- **REQUIRED WORK**
Please print every record below exactly as it appears, but leave out the pictures.

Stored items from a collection
┄┄┄┄┄┄┄┄┄┄┄┄┄┄┄┄┄┄┄┄
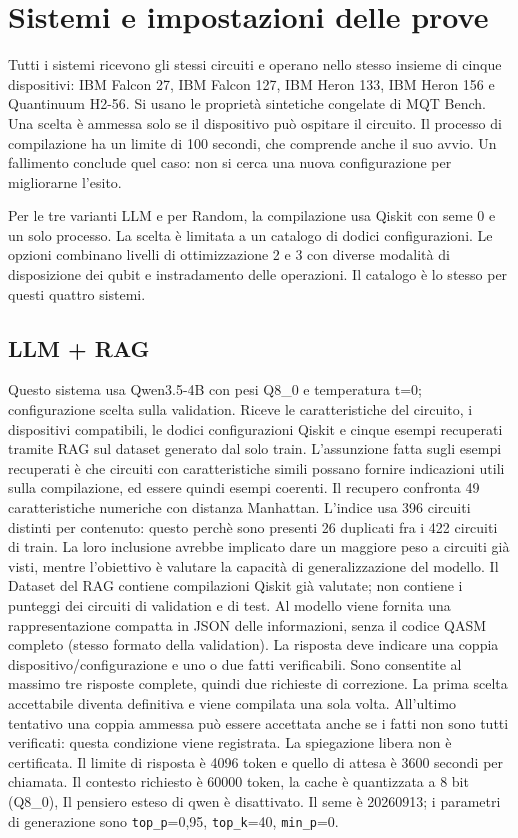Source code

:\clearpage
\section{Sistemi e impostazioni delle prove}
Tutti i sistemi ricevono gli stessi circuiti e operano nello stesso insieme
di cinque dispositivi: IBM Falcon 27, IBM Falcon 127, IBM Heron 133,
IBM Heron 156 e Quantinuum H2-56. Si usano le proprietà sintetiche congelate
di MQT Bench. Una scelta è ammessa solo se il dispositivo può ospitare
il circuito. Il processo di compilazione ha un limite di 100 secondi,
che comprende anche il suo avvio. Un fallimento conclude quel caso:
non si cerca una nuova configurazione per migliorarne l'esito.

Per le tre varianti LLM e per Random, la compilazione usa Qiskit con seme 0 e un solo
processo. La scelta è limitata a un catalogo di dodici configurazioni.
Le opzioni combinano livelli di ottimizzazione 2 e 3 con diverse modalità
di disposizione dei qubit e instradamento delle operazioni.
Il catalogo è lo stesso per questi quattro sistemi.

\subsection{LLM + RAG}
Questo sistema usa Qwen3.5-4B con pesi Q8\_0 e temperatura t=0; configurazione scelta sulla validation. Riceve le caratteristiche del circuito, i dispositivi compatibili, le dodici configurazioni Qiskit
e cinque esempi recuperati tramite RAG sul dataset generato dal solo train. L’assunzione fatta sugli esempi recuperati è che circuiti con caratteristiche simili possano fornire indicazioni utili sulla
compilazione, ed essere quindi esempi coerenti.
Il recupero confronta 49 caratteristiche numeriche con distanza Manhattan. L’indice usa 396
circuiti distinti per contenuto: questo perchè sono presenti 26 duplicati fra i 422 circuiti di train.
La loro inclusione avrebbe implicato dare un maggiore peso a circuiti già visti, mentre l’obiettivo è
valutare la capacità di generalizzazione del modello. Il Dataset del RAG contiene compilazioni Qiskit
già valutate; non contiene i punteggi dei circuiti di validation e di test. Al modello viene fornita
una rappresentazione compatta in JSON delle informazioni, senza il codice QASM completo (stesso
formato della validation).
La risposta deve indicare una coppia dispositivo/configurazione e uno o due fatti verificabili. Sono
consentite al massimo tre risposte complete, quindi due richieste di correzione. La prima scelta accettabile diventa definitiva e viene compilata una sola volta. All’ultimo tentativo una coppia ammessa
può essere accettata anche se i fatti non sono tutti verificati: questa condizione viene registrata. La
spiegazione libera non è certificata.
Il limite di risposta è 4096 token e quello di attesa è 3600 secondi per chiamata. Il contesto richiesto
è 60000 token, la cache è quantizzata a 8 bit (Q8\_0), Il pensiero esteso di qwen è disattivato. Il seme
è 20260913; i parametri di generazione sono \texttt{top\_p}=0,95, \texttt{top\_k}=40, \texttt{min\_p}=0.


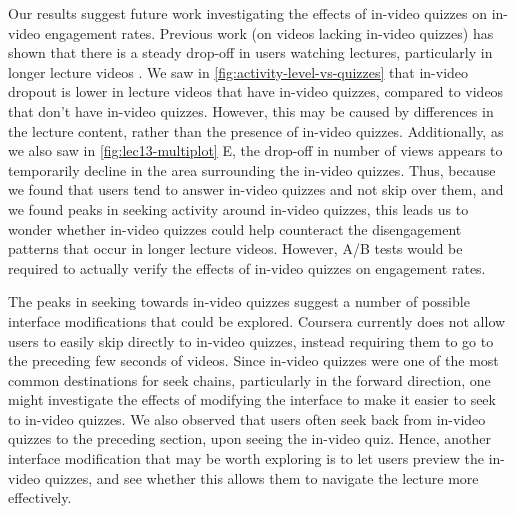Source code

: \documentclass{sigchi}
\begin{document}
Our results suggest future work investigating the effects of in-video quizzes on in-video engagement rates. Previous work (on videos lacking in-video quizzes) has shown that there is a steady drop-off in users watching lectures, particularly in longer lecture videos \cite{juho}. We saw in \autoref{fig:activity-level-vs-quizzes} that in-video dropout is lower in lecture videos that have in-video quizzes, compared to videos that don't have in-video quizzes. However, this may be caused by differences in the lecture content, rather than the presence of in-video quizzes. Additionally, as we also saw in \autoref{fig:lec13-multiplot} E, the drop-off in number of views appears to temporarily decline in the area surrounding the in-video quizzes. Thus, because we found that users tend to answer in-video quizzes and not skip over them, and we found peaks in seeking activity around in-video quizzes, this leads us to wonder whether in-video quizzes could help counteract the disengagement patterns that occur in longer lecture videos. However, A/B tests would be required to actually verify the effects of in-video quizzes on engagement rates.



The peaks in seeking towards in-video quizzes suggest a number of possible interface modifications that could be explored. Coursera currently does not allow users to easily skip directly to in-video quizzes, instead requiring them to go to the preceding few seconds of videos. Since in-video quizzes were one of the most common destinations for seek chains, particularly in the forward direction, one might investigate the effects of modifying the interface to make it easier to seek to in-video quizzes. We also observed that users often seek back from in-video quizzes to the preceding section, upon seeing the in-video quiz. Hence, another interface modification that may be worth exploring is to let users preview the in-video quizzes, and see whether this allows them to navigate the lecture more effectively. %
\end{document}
┄┄┄┄┄┄┄┄┄┄┄┄┄┄┄┄┄┄┄┄
- **RESPONSE TO THIS TASK**
Source code

:\clearpage
\section{Sistemi e impostazioni delle prove}
Tutti i sistemi ricevono gli stessi circuiti e operano nello stesso insieme
di cinque dispositivi: IBM Falcon 27, IBM Falcon 127, IBM Heron 133,
IBM Heron 156 e Quantinuum H2-56. Si usano le proprietà sintetiche congelate
di MQT Bench. Una scelta è ammessa solo se il dispositivo può ospitare
il circuito. Il processo di compilazione ha un limite di 100 secondi,
che comprende anche il suo avvio. Un fallimento conclude quel caso:
non si cerca una nuova configurazione per migliorarne l'esito.

Per le tre varianti LLM e per Random, la compilazione usa Qiskit con seme 0 e un solo
processo. La scelta è limitata a un catalogo di dodici configurazioni.
Le opzioni combinano livelli di ottimizzazione 2 e 3 con diverse modalità
di disposizione dei qubit e instradamento delle operazioni.
Il catalogo è lo stesso per questi quattro sistemi.

\subsection{LLM + RAG}
Questo sistema usa Qwen3.5-4B con pesi Q8\_0 e temperatura t=0; configurazione scelta sulla validation. Riceve le caratteristiche del circuito, i dispositivi compatibili, le dodici configurazioni Qiskit
e cinque esempi recuperati tramite RAG sul dataset generato dal solo train. L’assunzione fatta sugli esempi recuperati è che circuiti con caratteristiche simili possano fornire indicazioni utili sulla
compilazione, ed essere quindi esempi coerenti.
Il recupero confronta 49 caratteristiche numeriche con distanza Manhattan. L’indice usa 396
circuiti distinti per contenuto: questo perchè sono presenti 26 duplicati fra i 422 circuiti di train.
La loro inclusione avrebbe implicato dare un maggiore peso a circuiti già visti, mentre l’obiettivo è
valutare la capacità di generalizzazione del modello. Il Dataset del RAG contiene compilazioni Qiskit
già valutate; non contiene i punteggi dei circuiti di validation e di test. Al modello viene fornita
una rappresentazione compatta in JSON delle informazioni, senza il codice QASM completo (stesso
formato della validation).
La risposta deve indicare una coppia dispositivo/configurazione e uno o due fatti verificabili. Sono
consentite al massimo tre risposte complete, quindi due richieste di correzione. La prima scelta accettabile diventa definitiva e viene compilata una sola volta. All’ultimo tentativo una coppia ammessa
può essere accettata anche se i fatti non sono tutti verificati: questa condizione viene registrata. La
spiegazione libera non è certificata.
Il limite di risposta è 4096 token e quello di attesa è 3600 secondi per chiamata. Il contesto richiesto
è 60000 token, la cache è quantizzata a 8 bit (Q8\_0), Il pensiero esteso di qwen è disattivato. Il seme
è 20260913; i parametri di generazione sono \texttt{top\_p}=0,95, \texttt{top\_k}=40, \texttt{min\_p}=0.


Source code

: \documentclass{sigchi}
\begin{document}
Our results suggest future work investigating the effects of in-video quizzes on in-video engagement rates. Previous work (on videos lacking in-video quizzes) has shown that there is a steady drop-off in users watching lectures, particularly in longer lecture videos \cite{juho}. We saw in \autoref{fig:activity-level-vs-quizzes} that in-video dropout is lower in lecture videos that have in-video quizzes, compared to videos that don't have in-video quizzes. However, this may be caused by differences in the lecture content, rather than the presence of in-video quizzes. Additionally, as we also saw in \autoref{fig:lec13-multiplot} E, the drop-off in number of views appears to temporarily decline in the area surrounding the in-video quizzes. Thus, because we found that users tend to answer in-video quizzes and not skip over them, and we found peaks in seeking activity around in-video quizzes, this leads us to wonder whether in-video quizzes could help counteract the disengagement patterns that occur in longer lecture videos. However, A/B tests would be required to actually verify the effects of in-video quizzes on engagement rates.



The peaks in seeking towards in-video quizzes suggest a number of possible interface modifications that could be explored. Coursera currently does not allow users to easily skip directly to in-video quizzes, instead requiring them to go to the preceding few seconds of videos. Since in-video quizzes were one of the most common destinations for seek chains, particularly in the forward direction, one might investigate the effects of modifying the interface to make it easier to seek to in-video quizzes. We also observed that users often seek back from in-video quizzes to the preceding section, upon seeing the in-video quiz. Hence, another interface modification that may be worth exploring is to let users preview the in-video quizzes, and see whether this allows them to navigate the lecture more effectively. %
\end{document}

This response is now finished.